= EXERCISE REQUIREMENTS =
With pictures left out, extract every line between the start of the records below and the line holding "- Circular Cylinder", inclusive.

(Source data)
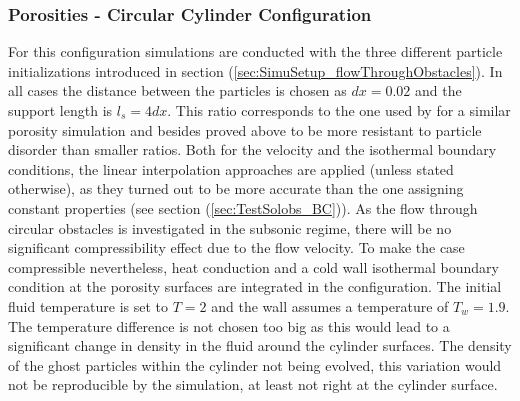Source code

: \documentclass{report}
\begin{document}
\subsubsection{Porosities - Circular Cylinder Configuration}
For this configuration simulations are conducted with the three different particle initializations introduced in section (\ref{sec:SimuSetup_flowThroughObstacles}). In all cases the distance between the particles is chosen as $dx=0.02$ and the support length is $l_s=4dx$. This ratio corresponds to the one used by \cite{Zhu1999} for a similar porosity simulation and besides proved above to be more resistant to particle disorder than smaller ratios. Both for the velocity and the isothermal boundary conditions, the linear interpolation approaches are applied (unless stated otherwise), as they turned out to be more accurate than the one assigning constant properties (see section (\ref{sec:TestSolobs_BC})). As the flow through circular obstacles is investigated in the subsonic regime, there will be no significant compressibility effect due to the flow velocity. To make the case compressible nevertheless, heat conduction and a cold wall isothermal  boundary condition at the porosity surfaces are integrated in the configuration. The initial fluid temperature is set to $T=2$ and the wall assumes a temperature of $T_w=1.9$. The temperature difference is not chosen too big as this would lead to a significant change in density in the fluid around the cylinder surfaces. The density of the ghost particles within the cylinder not being evolved, this variation would not be reproducible by the simulation, at least not right at the cylinder surface.
\end{document}
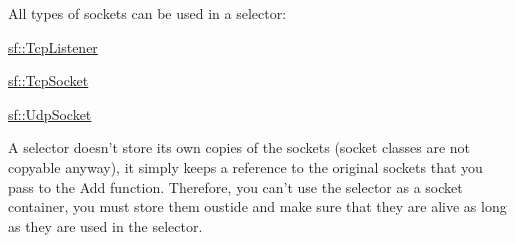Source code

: All types of sockets can be used in a selector\-: \begin{DoxyItemize}
\item \hyperlink{classsf_1_1_tcp_listener}{sf\-::\-Tcp\-Listener} \item \hyperlink{classsf_1_1_tcp_socket}{sf\-::\-Tcp\-Socket} \item \hyperlink{classsf_1_1_udp_socket}{sf\-::\-Udp\-Socket}\end{DoxyItemize}
A selector doesn't store its own copies of the sockets (socket classes are not copyable anyway), it simply keeps a reference to the original sockets that you pass to the Add function. Therefore, you can't use the selector as a socket container, you must store them oustide and make sure that they are alive as long as they are used in the selector.

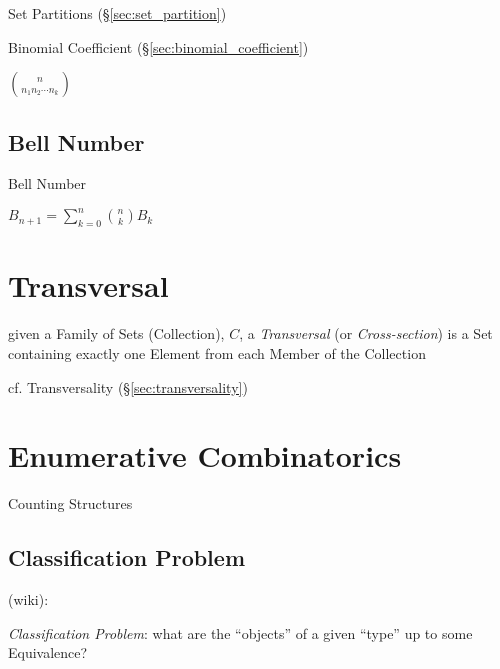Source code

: Set Partitions (\S\ref{sec:set_partition})

Binomial Coefficient (\S\ref{sec:binomial_coefficient})

$\binom{n}{n_1 n_2 \cdots n_k}$



\subsection{Bell Number}\label{sec:bell_number}

Bell Number

$B_{n+1} = \sum_{k=0}^n \binom{n}{k} B_k$



\section{Transversal}\label{sec:transversal}

given a Family of Sets (Collection), $C$, a \emph{Transversal} (or
\emph{Cross-section}) is a Set containing exactly one Element from each Member
of the Collection

cf. Transversality (\S\ref{sec:transversality})



\section{Enumerative Combinatorics}
\label{sec:enumerative_combinatorics}

Counting Structures



\subsection{Classification Problem}\label{sec:classification_problem}

(wiki):

\emph{Classification Problem}: what are the ``objects'' of a
given ``type'' up to some Equivalence?



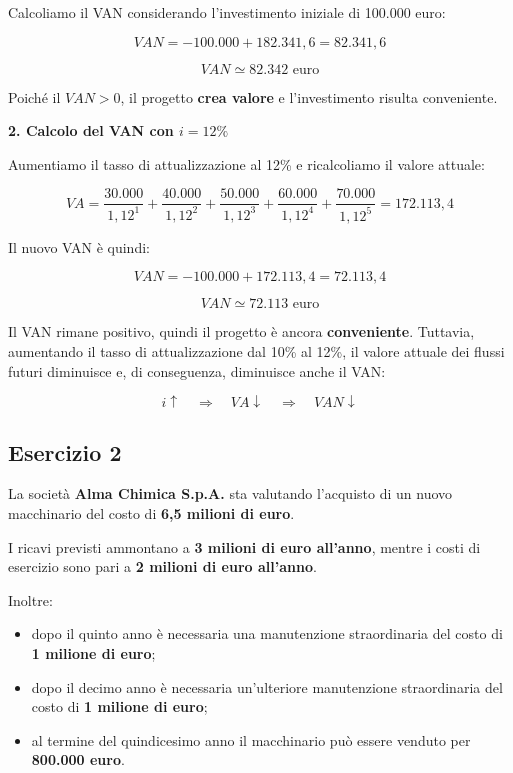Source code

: \noindent Calcoliamo il VAN considerando l'investimento iniziale di 100.000 euro:

\[
VAN=-100.000+182.341,6=82.341,6
\]

\[
\boxed{VAN\simeq82.342\text{ euro}}
\]

\noindent Poiché il $VAN>0$, il progetto \textbf{crea valore} e l'investimento risulta conveniente.

\medskip
\noindent\textbf{2. Calcolo del VAN con $i=12\%$}

\noindent Aumentiamo il tasso di attualizzazione al 12\% e ricalcoliamo il valore attuale:

\[
VA=
\frac{30.000}{1,12^1}+
\frac{40.000}{1,12^2}+
\frac{50.000}{1,12^3}+
\frac{60.000}{1,12^4}+
\frac{70.000}{1,12^5}
=172.113,4
\]

\noindent Il nuovo VAN è quindi:

\[
VAN=-100.000+172.113,4=72.113,4
\]

\[
\boxed{VAN\simeq72.113\text{ euro}}
\]

\noindent Il VAN rimane positivo, quindi il progetto è ancora \textbf{conveniente}. Tuttavia, aumentando il tasso di attualizzazione dal 10\% al 12\%, il valore attuale dei flussi futuri diminuisce e, 
di conseguenza, diminuisce anche il VAN:

\[
i\uparrow\quad\Rightarrow\quad VA\downarrow\quad\Rightarrow\quad VAN\downarrow
\]
\newpage
\subsection{Esercizio 2}

La società \textbf{Alma Chimica S.p.A.} sta valutando l'acquisto di un nuovo macchinario del costo di \textbf{6,5 milioni di euro}.

\noindent I ricavi previsti ammontano a \textbf{3 milioni di euro all'anno}, mentre i costi di esercizio sono pari a \textbf{2 milioni di euro all'anno}.

\noindent Inoltre:
\begin{itemize}
    \item dopo il quinto anno è necessaria una manutenzione straordinaria del costo di \textbf{1 milione di euro};
    \item dopo il decimo anno è necessaria un'ulteriore manutenzione straordinaria del costo di \textbf{1 milione di euro};
    \item al termine del quindicesimo anno il macchinario può essere venduto per \textbf{800.000 euro}.
\end{itemize}

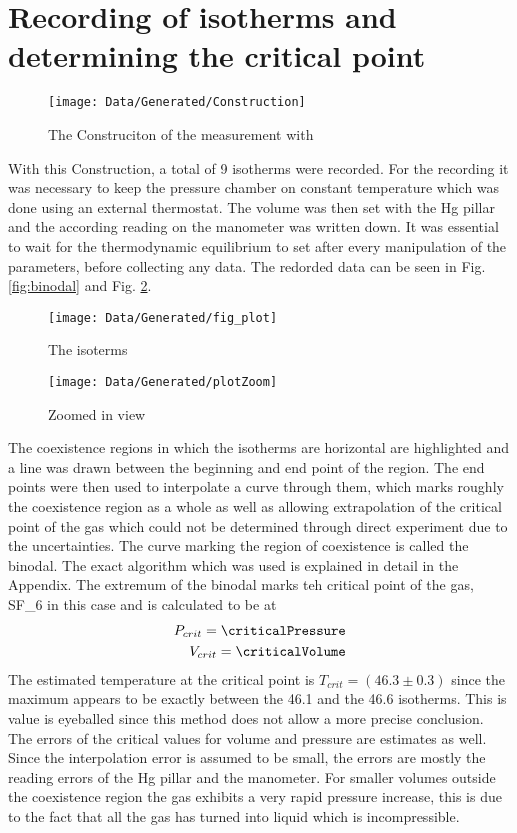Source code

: \documentclass[a4paper,10pt,twocolumn]{article}
\begin{document}
    \section{Recording of isotherms and determining the critical point}\label{sec:Measurement}
    \begin{figure}
        \label{fig:construction}
        \begin{center}
        \texttt{[image: Data/Generated/Construction]}
        \caption[]{The Construciton of the measurement with}
        \end{center}
    \end{figure}
    With this Construction, a total of 9 isotherms were recorded. 
    For the recording it was necessary to keep the pressure chamber on constant temperature which was done using an external thermostat.
    The volume was then set with the Hg pillar and the according reading on the manometer was written down.
    It was essential to wait for the thermodynamic equilibrium to set after every manipulation of the parameters, before collecting any data.
    The redorded data can be seen in Fig. \ref{fig:binodal} and Fig.  \ref{fig:binodalZoom}.
    \begin{figure}
        \begin{center}
            \texttt{[image: Data/Generated/fig\_plot]}\label{fig:binodal}
            \caption[]{The isoterms}
            \texttt{[image: Data/Generated/plotZoom]}\label{fig:binodalZoom}
            \caption[]{Zoomed in view}
        \end{center}
    \end{figure}
    The coexistence regions in which the isotherms are horizontal are highlighted and a line was drawn between the beginning and end point of the region.
    The end points were then used to interpolate a curve through them, which marks roughly the coexistence region as a whole as well as allowing extrapolation of the critical point of the gas which could not be
    determined through direct experiment due to the uncertainties.
    The curve marking the region of coexistence is called the binodal.
    The exact algorithm which was used is explained in detail in the Appendix.
    The extremum of the binodal marks teh critical point of the gas, SF_6\) in this case and is calculated to be at
    \begin{align}
        P_{crit} = \criticalPressure 
        \endline
        V_{crit} = \criticalVolume 
        \end{align}
    The estimated temperature at the critical point is $T_{crit} = (46.3 \pm 0.3)$ since the maximum appears to be exactly between the 46.1\degree\) and the 46.6\degree\) isotherms.
    This is value is eyeballed since this method does not allow a more precise conclusion.
    The errors of the critical values for volume and pressure are estimates as well.
    Since the interpolation error is assumed to be small, the errors are mostly the reading errors of the Hg pillar and the manometer.
    For smaller volumes outside the coexistence region the gas exhibits a very rapid pressure increase, this is due to the fact that all the gas has turned into liquid which is incompressible.
\end{document}

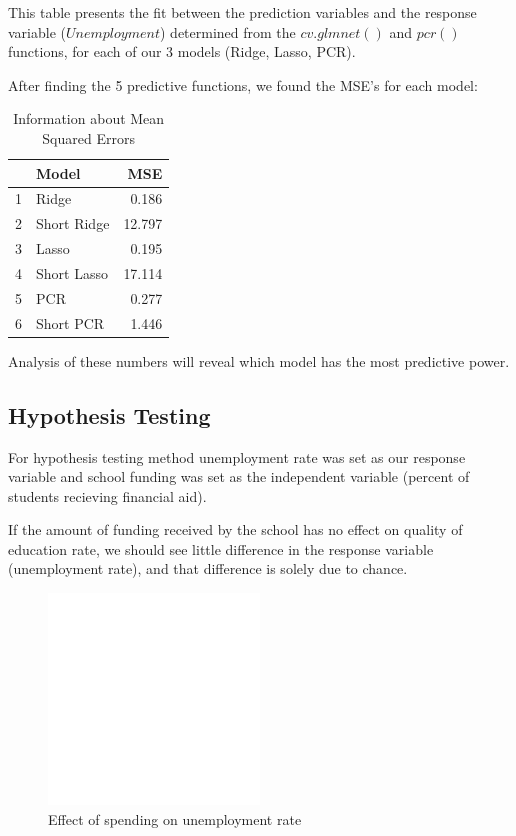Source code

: \documentclass{article}\usepackage[]{graphicx}\usepackage[]{color}
\begin{document}
This table presents the fit between the prediction variables and the response variable ($Unemployment$) determined from the $cv.glmnet()$ and $pcr()$ functions, for each of our 3 models (Ridge, Lasso, PCR).

After finding the 5 predictive functions, we found the MSE's for each model:

\begin{center}

\begin{table}[ht]
\centering
\caption{Information about Mean Squared Errors} 
\begin{tabular}{rlr}
  \hline
 & Model & MSE \\ 
  \hline
1 & Ridge & 0.186 \\ 
  2 & Short Ridge & 12.797 \\ 
  3 & Lasso & 0.195 \\ 
  4 & Short Lasso & 17.114 \\ 
  5 & PCR & 0.277 \\ 
  6 & Short PCR & 1.446 \\ 
   \hline
\end{tabular}
\end{table}


\end{center}


Analysis of these numbers will reveal which model has the most predictive power.

\subsection{Hypothesis Testing}

For hypothesis testing method unemployment rate was set as our response variable and school funding was set as the independent variable (percent of students recieving financial aid).

If the amount of funding received by the school has no effect on quality of education rate, we should see little difference in the response variable (unemployment rate), and that difference is solely due to chance.


\graphicspath{ {../../images/} }
\begin{figure}
\centering
\includegraphics[width=0.5\textwidth]{unemployment}
\caption{Effect of spending on unemployment rate}
\end{figure}
\end{document}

= THE COMPLETED TASK =
Source code

: \documentclass{report}
\begin{document}
\subsubsection{Porosities - Circular Cylinder Configuration}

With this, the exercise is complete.